((

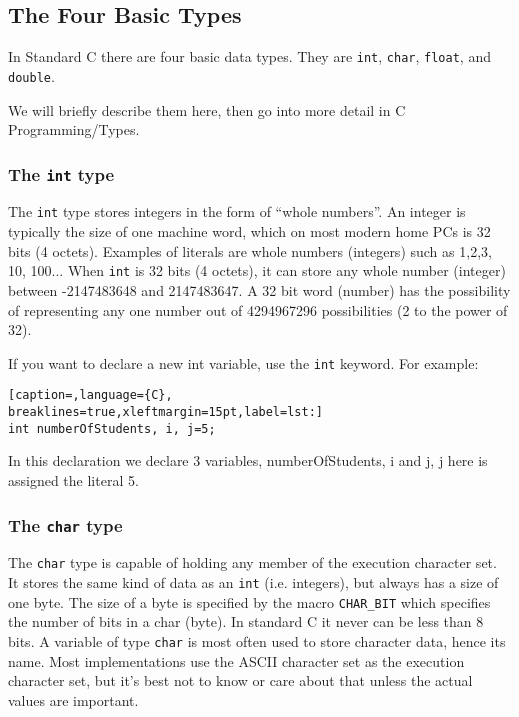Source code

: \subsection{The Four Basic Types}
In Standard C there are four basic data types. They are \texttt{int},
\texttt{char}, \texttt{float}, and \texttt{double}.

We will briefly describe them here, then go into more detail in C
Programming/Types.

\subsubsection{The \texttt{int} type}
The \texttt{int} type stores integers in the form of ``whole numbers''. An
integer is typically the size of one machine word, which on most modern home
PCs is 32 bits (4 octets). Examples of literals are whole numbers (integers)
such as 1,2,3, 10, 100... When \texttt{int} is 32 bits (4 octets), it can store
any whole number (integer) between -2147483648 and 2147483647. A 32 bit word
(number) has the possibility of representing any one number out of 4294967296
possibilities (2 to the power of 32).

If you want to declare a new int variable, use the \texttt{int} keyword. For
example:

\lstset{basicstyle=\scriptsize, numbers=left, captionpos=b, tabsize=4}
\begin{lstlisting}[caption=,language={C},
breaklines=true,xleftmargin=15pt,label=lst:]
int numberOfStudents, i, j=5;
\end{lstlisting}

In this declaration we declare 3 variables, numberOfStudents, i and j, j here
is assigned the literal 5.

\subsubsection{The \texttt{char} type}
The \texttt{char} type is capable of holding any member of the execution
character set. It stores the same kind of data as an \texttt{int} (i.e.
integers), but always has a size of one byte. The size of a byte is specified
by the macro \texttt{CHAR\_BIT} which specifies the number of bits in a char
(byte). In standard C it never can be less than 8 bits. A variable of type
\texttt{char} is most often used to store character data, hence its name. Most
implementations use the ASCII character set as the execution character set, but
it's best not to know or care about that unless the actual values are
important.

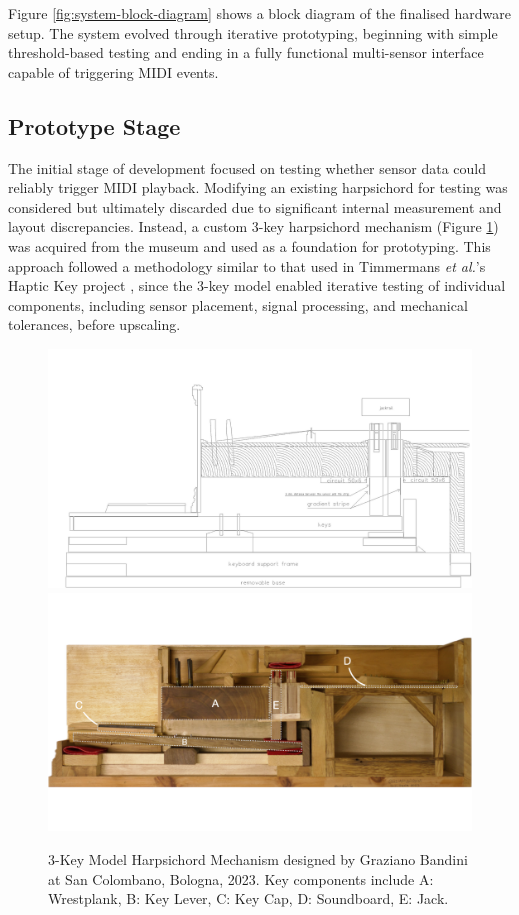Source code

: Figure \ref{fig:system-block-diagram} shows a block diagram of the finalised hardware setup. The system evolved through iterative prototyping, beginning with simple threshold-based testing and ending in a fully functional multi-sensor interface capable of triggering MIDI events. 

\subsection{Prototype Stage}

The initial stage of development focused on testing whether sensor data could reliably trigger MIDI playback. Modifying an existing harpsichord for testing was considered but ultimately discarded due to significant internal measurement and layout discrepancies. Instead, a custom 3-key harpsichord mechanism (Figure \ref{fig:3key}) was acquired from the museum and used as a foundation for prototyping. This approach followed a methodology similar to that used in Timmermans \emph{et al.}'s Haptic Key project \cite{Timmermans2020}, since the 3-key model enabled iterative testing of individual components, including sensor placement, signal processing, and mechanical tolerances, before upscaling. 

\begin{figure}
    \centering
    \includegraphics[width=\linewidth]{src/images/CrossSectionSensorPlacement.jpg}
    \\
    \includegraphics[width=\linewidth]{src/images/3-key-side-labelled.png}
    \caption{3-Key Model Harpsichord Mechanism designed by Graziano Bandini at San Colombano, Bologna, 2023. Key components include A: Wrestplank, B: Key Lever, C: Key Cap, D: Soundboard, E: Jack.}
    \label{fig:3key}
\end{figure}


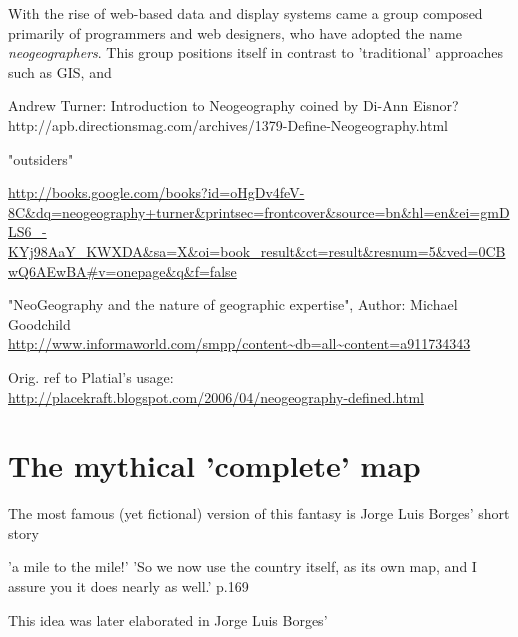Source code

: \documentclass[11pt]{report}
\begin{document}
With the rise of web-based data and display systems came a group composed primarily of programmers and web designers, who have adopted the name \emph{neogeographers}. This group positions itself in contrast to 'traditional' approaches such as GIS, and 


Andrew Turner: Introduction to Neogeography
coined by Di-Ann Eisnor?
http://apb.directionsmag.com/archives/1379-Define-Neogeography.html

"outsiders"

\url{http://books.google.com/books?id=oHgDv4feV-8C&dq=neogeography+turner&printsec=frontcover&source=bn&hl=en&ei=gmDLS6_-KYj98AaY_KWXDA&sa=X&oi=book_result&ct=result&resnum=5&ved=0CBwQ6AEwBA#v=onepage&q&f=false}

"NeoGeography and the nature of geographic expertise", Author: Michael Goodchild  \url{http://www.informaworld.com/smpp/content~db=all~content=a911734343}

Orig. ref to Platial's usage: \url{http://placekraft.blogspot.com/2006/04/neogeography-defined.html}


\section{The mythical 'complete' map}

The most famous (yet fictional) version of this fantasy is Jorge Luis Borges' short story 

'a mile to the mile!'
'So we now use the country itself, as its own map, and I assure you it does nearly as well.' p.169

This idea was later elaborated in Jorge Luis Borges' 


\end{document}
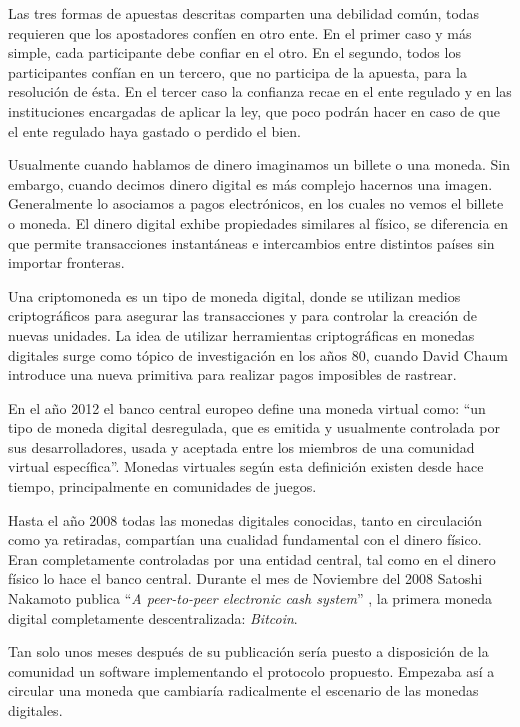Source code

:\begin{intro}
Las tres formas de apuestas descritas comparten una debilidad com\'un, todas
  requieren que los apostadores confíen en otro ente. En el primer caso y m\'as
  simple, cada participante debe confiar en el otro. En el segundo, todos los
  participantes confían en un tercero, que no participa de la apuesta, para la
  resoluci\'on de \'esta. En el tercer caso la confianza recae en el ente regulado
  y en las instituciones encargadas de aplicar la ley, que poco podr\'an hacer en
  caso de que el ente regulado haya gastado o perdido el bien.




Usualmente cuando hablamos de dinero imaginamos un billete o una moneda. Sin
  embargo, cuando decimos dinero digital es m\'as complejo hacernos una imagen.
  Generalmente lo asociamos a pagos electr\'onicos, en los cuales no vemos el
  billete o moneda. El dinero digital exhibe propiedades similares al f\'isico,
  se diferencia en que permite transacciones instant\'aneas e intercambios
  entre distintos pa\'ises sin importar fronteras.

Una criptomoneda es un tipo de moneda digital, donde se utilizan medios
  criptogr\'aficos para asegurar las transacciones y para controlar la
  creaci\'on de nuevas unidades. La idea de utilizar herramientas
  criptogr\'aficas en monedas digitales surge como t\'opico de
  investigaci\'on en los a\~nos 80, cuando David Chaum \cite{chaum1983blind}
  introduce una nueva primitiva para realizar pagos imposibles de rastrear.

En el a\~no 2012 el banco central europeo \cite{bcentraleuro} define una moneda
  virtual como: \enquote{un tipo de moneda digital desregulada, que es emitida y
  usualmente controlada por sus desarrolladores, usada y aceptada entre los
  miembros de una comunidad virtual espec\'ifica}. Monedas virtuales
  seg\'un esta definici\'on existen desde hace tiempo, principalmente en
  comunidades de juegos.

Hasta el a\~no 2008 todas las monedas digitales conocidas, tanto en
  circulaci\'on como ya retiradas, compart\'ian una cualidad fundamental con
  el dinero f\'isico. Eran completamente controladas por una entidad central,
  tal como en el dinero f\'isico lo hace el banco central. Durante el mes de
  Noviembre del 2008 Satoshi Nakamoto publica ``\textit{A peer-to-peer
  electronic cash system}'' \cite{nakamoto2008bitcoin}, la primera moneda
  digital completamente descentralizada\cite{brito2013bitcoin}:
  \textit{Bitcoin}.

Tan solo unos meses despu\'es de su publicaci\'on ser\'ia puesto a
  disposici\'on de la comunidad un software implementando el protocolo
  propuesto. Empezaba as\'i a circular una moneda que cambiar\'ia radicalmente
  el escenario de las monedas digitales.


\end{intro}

))

> Work to be completed
Find the string "virtual" in the listing and copy every line in which it occurs.

> Output for this task
  virtual como: \enquote{un tipo de moneda digital desregulada, que es emitida y
  miembros de una comunidad virtual espec\'ifica}. Monedas virtuales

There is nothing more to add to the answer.